A weak global economy and strapped trade finance combined to trigger a collapse in global trade that began late last year. Trade was off more than 20 percent in the first half of 2009 and the IMF estimates it will decline around 12 percent for the full year. When world trade contracted sharply, Argentina’s foreign trade declined too. Argentine exports fell, while imports plummeted. During the first four months of 2009, the volume of goods moving through the port of Buenos Aires declined 32 percent from the same period in 2008.
Work evaporated at the port on the south shore of the giant estuary, the Rio de la Plata. “One day there was a lot of work, the next day there wasn’t,” Ramirez lamented.
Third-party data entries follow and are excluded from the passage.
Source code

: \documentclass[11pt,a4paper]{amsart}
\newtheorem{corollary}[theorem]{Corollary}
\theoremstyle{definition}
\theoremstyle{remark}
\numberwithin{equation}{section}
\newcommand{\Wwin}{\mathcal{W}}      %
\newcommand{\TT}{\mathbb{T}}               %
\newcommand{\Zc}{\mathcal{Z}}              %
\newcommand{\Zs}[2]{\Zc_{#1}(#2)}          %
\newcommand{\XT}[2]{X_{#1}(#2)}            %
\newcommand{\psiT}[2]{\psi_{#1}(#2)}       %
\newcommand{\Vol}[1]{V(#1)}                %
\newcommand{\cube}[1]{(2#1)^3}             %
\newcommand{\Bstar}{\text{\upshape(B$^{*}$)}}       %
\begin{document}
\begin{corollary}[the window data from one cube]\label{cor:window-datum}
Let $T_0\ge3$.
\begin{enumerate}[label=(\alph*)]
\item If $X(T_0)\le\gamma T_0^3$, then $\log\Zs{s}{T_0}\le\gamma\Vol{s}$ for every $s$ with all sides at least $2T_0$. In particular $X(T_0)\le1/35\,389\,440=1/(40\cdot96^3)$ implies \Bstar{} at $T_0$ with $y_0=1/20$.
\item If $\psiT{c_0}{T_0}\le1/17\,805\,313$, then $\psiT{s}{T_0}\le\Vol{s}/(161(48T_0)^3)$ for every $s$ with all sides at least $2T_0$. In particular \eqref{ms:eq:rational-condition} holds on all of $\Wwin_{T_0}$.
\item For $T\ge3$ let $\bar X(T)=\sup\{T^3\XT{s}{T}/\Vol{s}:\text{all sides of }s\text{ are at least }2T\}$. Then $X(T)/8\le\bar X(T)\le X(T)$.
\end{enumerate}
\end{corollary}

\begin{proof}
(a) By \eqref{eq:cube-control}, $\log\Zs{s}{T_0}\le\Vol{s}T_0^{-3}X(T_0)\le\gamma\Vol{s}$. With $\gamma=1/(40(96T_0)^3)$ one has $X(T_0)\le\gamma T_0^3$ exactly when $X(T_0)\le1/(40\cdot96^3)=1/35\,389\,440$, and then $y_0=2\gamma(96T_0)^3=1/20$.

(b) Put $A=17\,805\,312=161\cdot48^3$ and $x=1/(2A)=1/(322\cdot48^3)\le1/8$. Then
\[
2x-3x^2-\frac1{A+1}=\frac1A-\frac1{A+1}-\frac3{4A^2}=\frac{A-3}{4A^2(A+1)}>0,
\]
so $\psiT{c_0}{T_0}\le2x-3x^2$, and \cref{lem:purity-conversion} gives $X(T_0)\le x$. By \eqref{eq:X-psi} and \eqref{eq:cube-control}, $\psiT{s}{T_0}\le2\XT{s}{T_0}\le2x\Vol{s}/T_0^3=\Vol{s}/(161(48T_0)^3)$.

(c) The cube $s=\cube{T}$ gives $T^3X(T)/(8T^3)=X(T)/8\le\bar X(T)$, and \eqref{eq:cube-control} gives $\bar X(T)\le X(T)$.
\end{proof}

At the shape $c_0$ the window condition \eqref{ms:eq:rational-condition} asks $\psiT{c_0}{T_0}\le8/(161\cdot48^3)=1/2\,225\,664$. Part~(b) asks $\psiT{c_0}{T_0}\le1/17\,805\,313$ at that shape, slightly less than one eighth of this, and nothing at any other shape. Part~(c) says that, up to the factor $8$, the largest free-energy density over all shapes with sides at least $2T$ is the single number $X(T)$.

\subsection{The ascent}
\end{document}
Until late last year, Ramirez, like the other 1,500-odd port workers, was averaging about 24 days of work a month, he says. Now work has been cut back sharply. Ramirez works roughly 14 or 15 days a month. More senior workers are guaranteed more days than Ramirez, while less senior get fewer.
Ramirez works at Terminales Rio de la Plata, which operates three of the five large terminals that make up the city port—through which passes nearly all of Argentina’s import and export container traffic and a sizable portion of its total foreign trade. Most agricultural exports are shipped from ports west of the city on the Parana River.
The port job was an economic godsend for Ramirez. He’d been working 12 hours a day at a small store with days off mid-week. Not only were the wages low, the toll on family time was high. Three years ago, at a school function for his daughter Nicole—an accomplished young gymnast who has a bag of trophies tied to her top bunk—he learned of a job at the ports. The higher pay enabled the family to advance economically.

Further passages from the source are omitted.